Nadie entiende por qué no voy a las típicas carreras si amo correr, y se los voy a decir

Cuando era una niña, mis padres peleaban constantemente. Fue una época muy difícil para mí. En casa, a veces las cosas se ponían difíciles y otras más recibía una gran cantidad de bullying en la escuela. Sufría de una enorme colitis que no se me quitaba con nada… Como decía mi ma: solo eran nervios. Hasta que comencé a correr.

Correr me conectó conmigo

En un intento de seguir un estilo de vida más saludable, mi mamá me inscribió a clases de atletismo. En aquella época, mi maestra había sido corredora profesional con muchos premios y reconocimientos a nivel nacional. Yo tenía unos 7 años cuando comencé a correr con esta mujer. Me enamoré completamente de la sensación de poder que me generaba aumentar la velocidad de mis piernas, al grado de sentir que en cualquier momento iba a despegarme del piso y volaría. Comencé a correr y me di cuenta del poder mental que tenía. Me convertí en la niña de resistencia en el grupo de atletismo.

Corriendo con papá

El amor por correr no solo llegó por la sensación que causaba, mi papá corría todos los domingos y así fue como comencé a correr con él. Es una actividad que amo y aprovecho dos o tres veces por semana. A veces dejo de ir al gimnasio solo por ir a correr con mi papá. Mi mamá nos acompaña, pero ella solo camina, nunca ha sido de las chicas que aman sudar. Y mi hermano, pues hace lo que le viene en gana, pero también tiene una gran habilidad para correr. Para mí es la actividad física más liberadora que existe, a veces más que nadar…

De niña corrí mucho

Cuando era una niña corrí bastantes carreras, gané muchas medallas y algunos reconocimientos por velocidad. Para mí, esas carreras fueron de suma importancia, pues más allá del reconocimiento fueron momentos hermosos en familia que quedaron grabados en mi mente. El día de hoy, las carreras se presentan cada fin de semana y muchas de mis amigas van y sacan hermosas fotos con sus muchas medallas y muchas de ellas se preguntan por qué no me animo a ir.
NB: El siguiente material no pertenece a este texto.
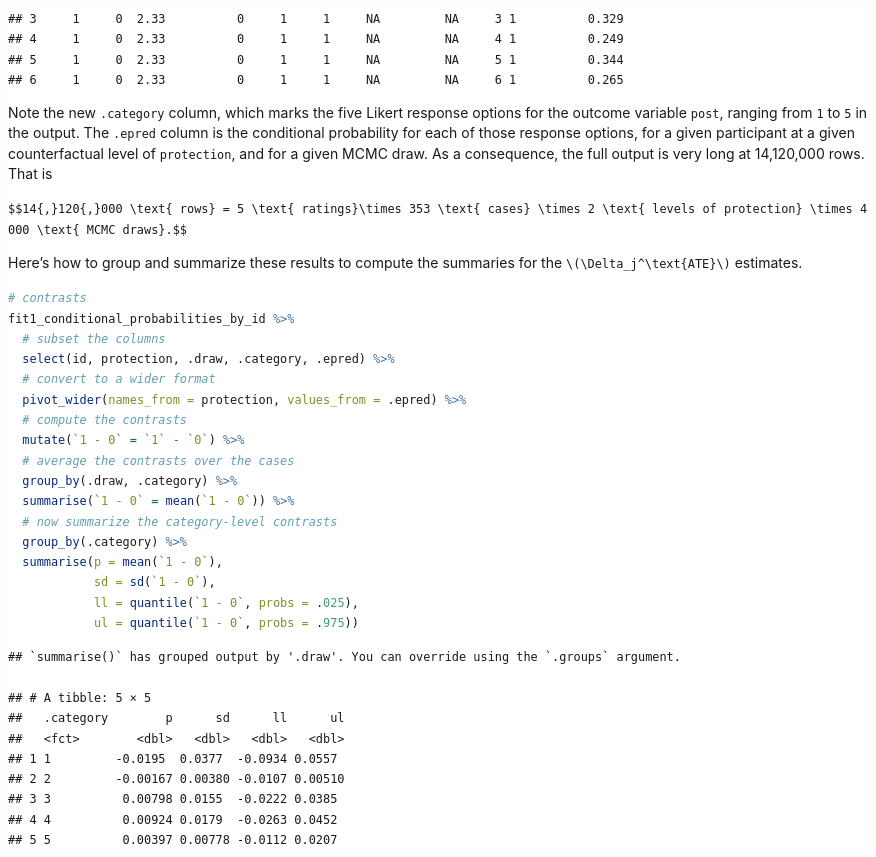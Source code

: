     ## 3     1     0  2.33          0     1     1     NA         NA     3 1          0.329
    ## 4     1     0  2.33          0     1     1     NA         NA     4 1          0.249
    ## 5     1     0  2.33          0     1     1     NA         NA     5 1          0.344
    ## 6     1     0  2.33          0     1     1     NA         NA     6 1          0.265

Note the new `.category` column, which marks the five Likert response options for the outcome variable `post`, ranging from `1` to `5` in the output. The `.epred` column is the conditional probability for each of those response options, for a given participant at a given counterfactual level of `protection`, and for a given MCMC draw. As a consequence, the full output is very long at 14,120,000 rows. That is

`$$14{,}120{,}000 \text{ rows} = 5 \text{ ratings}\times 353 \text{ cases} \times 2 \text{ levels of protection} \times 4000 \text{ MCMC draws}.$$`

Here’s how to group and summarize these results to compute the summaries for the `\(\Delta_j^\text{ATE}\)` estimates.

``` r
# contrasts
fit1_conditional_probabilities_by_id %>% 
  # subset the columns
  select(id, protection, .draw, .category, .epred) %>% 
  # convert to a wider format
  pivot_wider(names_from = protection, values_from = .epred) %>% 
  # compute the contrasts
  mutate(`1 - 0` = `1` - `0`) %>% 
  # average the contrasts over the cases
  group_by(.draw, .category) %>% 
  summarise(`1 - 0` = mean(`1 - 0`)) %>% 
  # now summarize the category-level contrasts
  group_by(.category) %>% 
  summarise(p = mean(`1 - 0`),
            sd = sd(`1 - 0`),
            ll = quantile(`1 - 0`, probs = .025),
            ul = quantile(`1 - 0`, probs = .975))
```

    ## `summarise()` has grouped output by '.draw'. You can override using the `.groups` argument.

    ## # A tibble: 5 × 5
    ##   .category        p      sd      ll      ul
    ##   <fct>        <dbl>   <dbl>   <dbl>   <dbl>
    ## 1 1         -0.0195  0.0377  -0.0934 0.0557 
    ## 2 2         -0.00167 0.00380 -0.0107 0.00510
    ## 3 3          0.00798 0.0155  -0.0222 0.0385 
    ## 4 4          0.00924 0.0179  -0.0263 0.0452 
    ## 5 5          0.00397 0.00778 -0.0112 0.0207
La respuesta es bastante sencilla

Y es que, yo amo correr y hacer ejercicio, pero no de esa manera. Cada día en la mañana o en la noche, cuando me dispongo a correr, lo hago pensando en que tengo que vencerme a mí misma. Correr me despeja la mente y no necesito cruzar un valle lleno de lodo para demostrarme a mí misma todos los días que puedo. Simplemente, ese estilo de vida no me ha llamado la atención. Creo que si lo intento, correría el riesgo de perder este gusto tan hermoso que tengo por sentir mi velocidad, y lo cambiaría por el gusto de tener una vitrina llena de medallas solo por llegar a una meta.
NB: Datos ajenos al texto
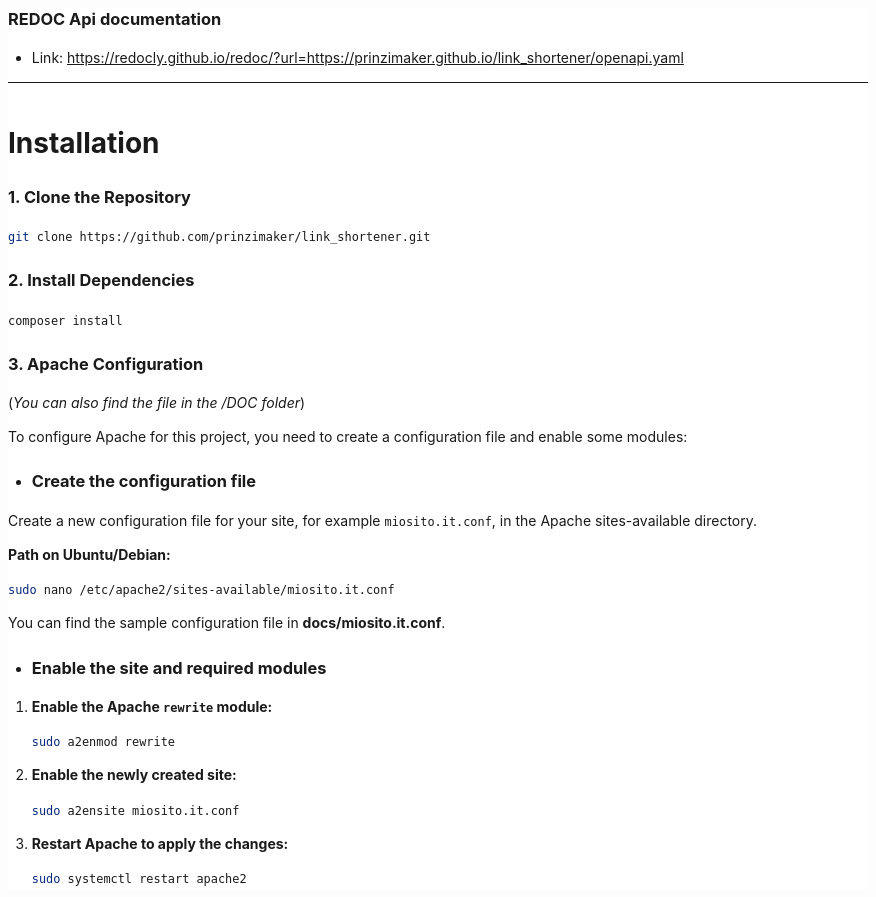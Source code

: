 ### REDOC Api documentation
- Link: https://redocly.github.io/redoc/?url=https://prinzimaker.github.io/link_shortener/openapi.yaml
---

# Installation

### 1. Clone the Repository

```bash
git clone https://github.com/prinzimaker/link_shortener.git
```



### 2. Install Dependencies

```bash
composer install
```



### 3. Apache Configuration
(_You can also find the file in the /DOC folder_)

To configure Apache for this project, you need to create a configuration file and enable some modules:

* ### Create the configuration file

Create a new configuration file for your site, for example `miosito.it.conf`, in the Apache sites-available directory.

**Path on Ubuntu/Debian:**

```bash
sudo nano /etc/apache2/sites-available/miosito.it.conf
```

You can find the sample configuration file in **docs/miosito.it.conf**.

* ### Enable the site and required modules

1. **Enable the Apache `rewrite` module:**

   ```bash
   sudo a2enmod rewrite
   ```

2. **Enable the newly created site:**

   ```bash
   sudo a2ensite miosito.it.conf
   ```

3. **Restart Apache to apply the changes:**

   ```bash
   sudo systemctl restart apache2
   ```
Cuando yo siento que llego a la meta todos los días

A veces me levanto a ver el amanecer en las mañanas mientras corro. Otras veces corro en la tierra mojada y algunas otras en el gimnasio. Voy a trabajar, impregno mi energía y creatividad en todo lo que hago. Cocino, limpio, me frustro, me levanto. Esa es mi verdadera carrera de todos los días. Y al final del día, ya sea debajo del agua o corriendo en una banda, me recuerdo que soy más fuerte que una llanta ponchada, el retraso que traigo en el trabajo o las deudas que se han acumulado. Entonces me levanto y vuelvo a comenzar.
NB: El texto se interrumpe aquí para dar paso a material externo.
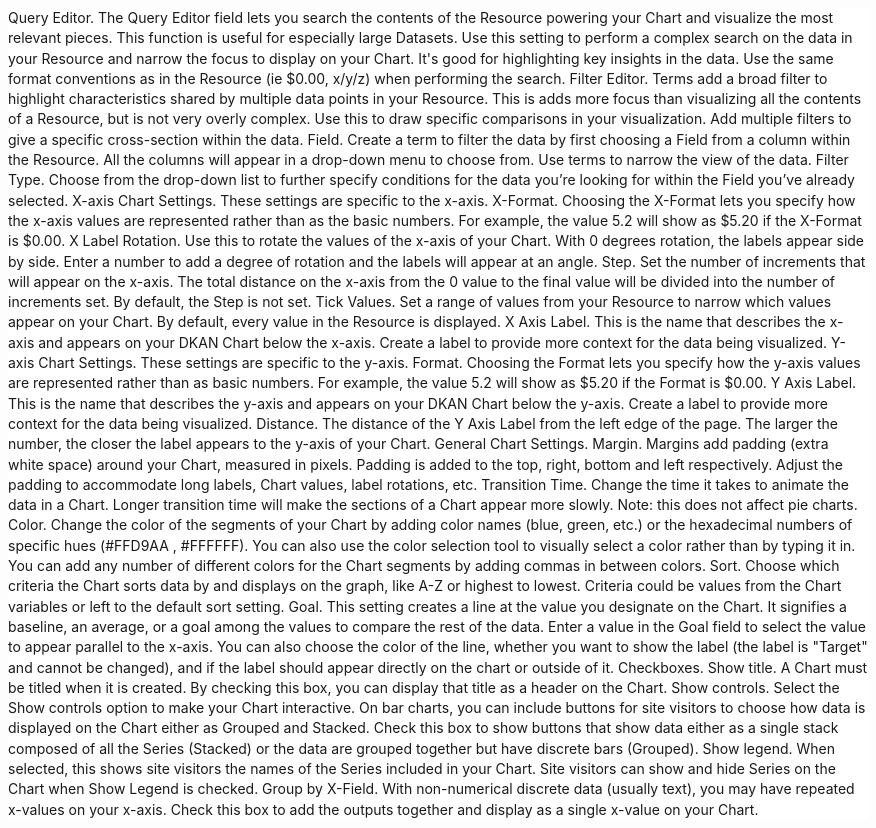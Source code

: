 Query Editor. The Query Editor field lets you search the contents of the Resource powering your Chart and visualize the most relevant pieces. This function is useful for especially large Datasets. Use this setting to perform a complex search on the data in your Resource and narrow the focus to display on your Chart. It's good for highlighting key insights in the data. Use the same format conventions as in the Resource (ie $0.00, x/y/z) when performing the search.
Filter Editor. Terms add a broad filter to highlight characteristics shared by multiple data points in your Resource. This is adds more focus than visualizing all the contents of a Resource, but is not very overly complex. Use this to draw specific comparisons in your visualization. Add multiple filters to give a specific cross-section within the data.
Field. Create a term to filter the data by first choosing a Field from a column within the Resource. All the columns will appear in a drop-down menu to choose from. Use terms to narrow the view of the data.
Filter Type. Choose from the drop-down list to further specify conditions for the data you’re looking for within the Field you’ve already selected.
X-axis Chart Settings. These settings are specific to the x-axis. 
X-Format. Choosing the X-Format lets you specify how the x-axis values are represented rather than as the basic numbers. For example, the value 5.2 will show as $5.20 if the X-Format is $0.00.
X Label Rotation. Use this to rotate the values of the x-axis of your Chart. With 0 degrees rotation, the labels appear side by side. Enter a number to add a degree of rotation and the labels will appear at an angle.
Step. Set the number of increments that will appear on the x-axis. The total distance on the x-axis from the 0 value to the final value will be divided into the number of increments set. By default, the Step is not set.
Tick Values. Set a range of values from your Resource to narrow which values appear on your Chart. By default, every value in the Resource is displayed.
X Axis Label. This is the name that describes the x-axis and appears on your DKAN Chart below the x-axis. Create a label to provide more context for the data being visualized.
Y-axis Chart Settings. These settings are specific to the y-axis.
Format. Choosing the Format lets you specify how the y-axis values are represented rather than as basic numbers. For example, the value 5.2 will show as $5.20 if the Format is $0.00.
Y Axis Label. This is the name that describes the y-axis and appears on your DKAN Chart below the y-axis. Create a label to provide more context for the data being visualized. 
Distance. The distance of the Y Axis Label from the left edge of the page. The larger the number, the closer the label appears to the y-axis of your Chart.
General Chart Settings.
Margin. Margins add padding (extra white space) around your Chart, measured in pixels. Padding is added to the top, right, bottom and left respectively. Adjust the padding to accommodate long labels, Chart values, label rotations, etc. 
Transition Time. Change the time it takes to animate the data in a Chart. Longer transition time will make the sections of a Chart appear more slowly. Note: this does not affect pie charts.
Color. Change the color of the segments of your Chart by adding color names (blue, green, etc.) or the hexadecimal numbers of specific hues (#FFD9AA , #FFFFFF). You can also use the color selection tool to visually select a color rather than by typing it in. You can add any number of different colors for the Chart segments by adding commas in between colors.
Sort. Choose which criteria the Chart sorts data by and displays on the graph, like A-Z or highest to lowest. Criteria could be values from the Chart variables or left to the default sort setting.
Goal. This setting creates a line at the value you designate on the Chart. It signifies a baseline, an average, or a goal among the values to compare the rest of the data. Enter a value in the Goal field to select the value to appear parallel to the x-axis. You can also choose the color of the line, whether you want to show the label (the label is "Target" and cannot be changed), and if the label should appear directly on the chart or outside of it. 
Checkboxes.
Show title. A Chart must be titled when it is created. By checking this box, you can display that title as a header on the Chart.
Show controls. Select the Show controls option to make your Chart interactive. On bar charts, you can include buttons for site visitors to choose how data is displayed on the Chart either as Grouped and Stacked. Check this box to show buttons that show data either as a single stack composed of all the Series (Stacked) or the data are grouped together but have discrete bars (Grouped).
Show legend. When selected, this shows site visitors the names of the Series included in your Chart. Site visitors can show and hide Series on the Chart when Show Legend is checked.
Group by X-Field. With non-numerical discrete data (usually text), you may have repeated x-values on your x-axis. Check this box to add the outputs together and display as a single x-value on your Chart.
Y sí hago ejercicio, pero no soy una chica fit, no soy una runner

No soy ninguna de esas etiquetas que me quieren poner en redes sociales. La verdad es que prefiero traer una gran y enorme etiqueta, solo una, con mi nombre. Me gusta no poder ser etiquetada como nada, pues hasta ahora quienes han intentado ponerme en un cuadrado no lo han logrado y espero que contigo tampoco lo logren. Así que no necesito una foto cargando las pesas que levanto en el gym para sentirme fuerte. Las fotos que me he tomado en mi mejor forma están en un álbum de papel y en una nube, fuera de las redes porque prefiero tenerlas solo para mí, así nadie puede subirme el ego. Prefiero correr sola porque es algo que forma parte de mí, no corro para tener algo que hacer los fines de semana y tampoco para presumir fotos bonitas.

Yo corro porque es parte de mí, lo amo y me siento yo cuando voy subiendo por una montaña. Claro que esta es mi simple forma de ver la vida.